Your task — Could you repeat every entry below word for word, leaving out the pictures?

Source data —
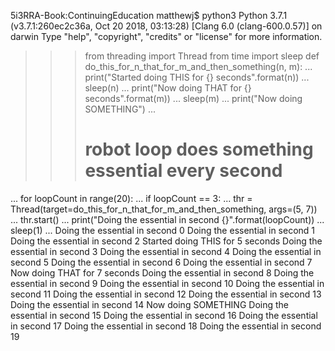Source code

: 5i3RRA-Book:ContinuingEducation matthewj$ python3
Python 3.7.1 (v3.7.1:260ec2c36a, Oct 20 2018, 03:13:28) 
[Clang 6.0 (clang-600.0.57)] on darwin
Type "help", "copyright", "credits" or "license" for more information.
>>> from threading import Thread
>>> from time import sleep
>>> def do_this_for_n_that_for_m_and_then_something(n, m):
...     print("Started doing THIS for {} seconds".format(n))
...     sleep(n)
...     print("Now doing THAT for {} seconds".format(m))
...     sleep(m)
...     print("Now doing SOMETHING")
... 
>>># robot loop does something essential every second
... for loopCount in range(20):
...     if loopCount == 3:
...         thr = Thread(target=do_this_for_n_that_for_m_and_then_something, args=(5, 7))
...         thr.start()
...     print("Doing the essential in second {}".format(loopCount))
...     sleep(1)
... 
Doing the essential in second 0
Doing the essential in second 1
Doing the essential in second 2
Started doing THIS for 5 seconds
Doing the essential in second 3
Doing the essential in second 4
Doing the essential in second 5
Doing the essential in second 6
Doing the essential in second 7
Now doing THAT for 7 seconds
Doing the essential in second 8
Doing the essential in second 9
Doing the essential in second 10
Doing the essential in second 11
Doing the essential in second 12
Doing the essential in second 13
Doing the essential in second 14
Now doing SOMETHING
Doing the essential in second 15
Doing the essential in second 16
Doing the essential in second 17
Doing the essential in second 18
Doing the essential in second 19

Answer space —
Source code

: 5i3RRA-Book:ContinuingEducation matthewj$ python3
Python 3.7.1 (v3.7.1:260ec2c36a, Oct 20 2018, 03:13:28) 
[Clang 6.0 (clang-600.0.57)] on darwin
Type "help", "copyright", "credits" or "license" for more information.
>>> from threading import Thread
>>> from time import sleep
>>> def do_this_for_n_that_for_m_and_then_something(n, m):
...     print("Started doing THIS for {} seconds".format(n))
...     sleep(n)
...     print("Now doing THAT for {} seconds".format(m))
...     sleep(m)
...     print("Now doing SOMETHING")
... 
>>># robot loop does something essential every second
... for loopCount in range(20):
...     if loopCount == 3:
...         thr = Thread(target=do_this_for_n_that_for_m_and_then_something, args=(5, 7))
...         thr.start()
...     print("Doing the essential in second {}".format(loopCount))
...     sleep(1)
... 
Doing the essential in second 0
Doing the essential in second 1
Doing the essential in second 2
Started doing THIS for 5 seconds
Doing the essential in second 3
Doing the essential in second 4
Doing the essential in second 5
Doing the essential in second 6
Doing the essential in second 7
Now doing THAT for 7 seconds
Doing the essential in second 8
Doing the essential in second 9
Doing the essential in second 10
Doing the essential in second 11
Doing the essential in second 12
Doing the essential in second 13
Doing the essential in second 14
Now doing SOMETHING
Doing the essential in second 15
Doing the essential in second 16
Doing the essential in second 17
Doing the essential in second 18
Doing the essential in second 19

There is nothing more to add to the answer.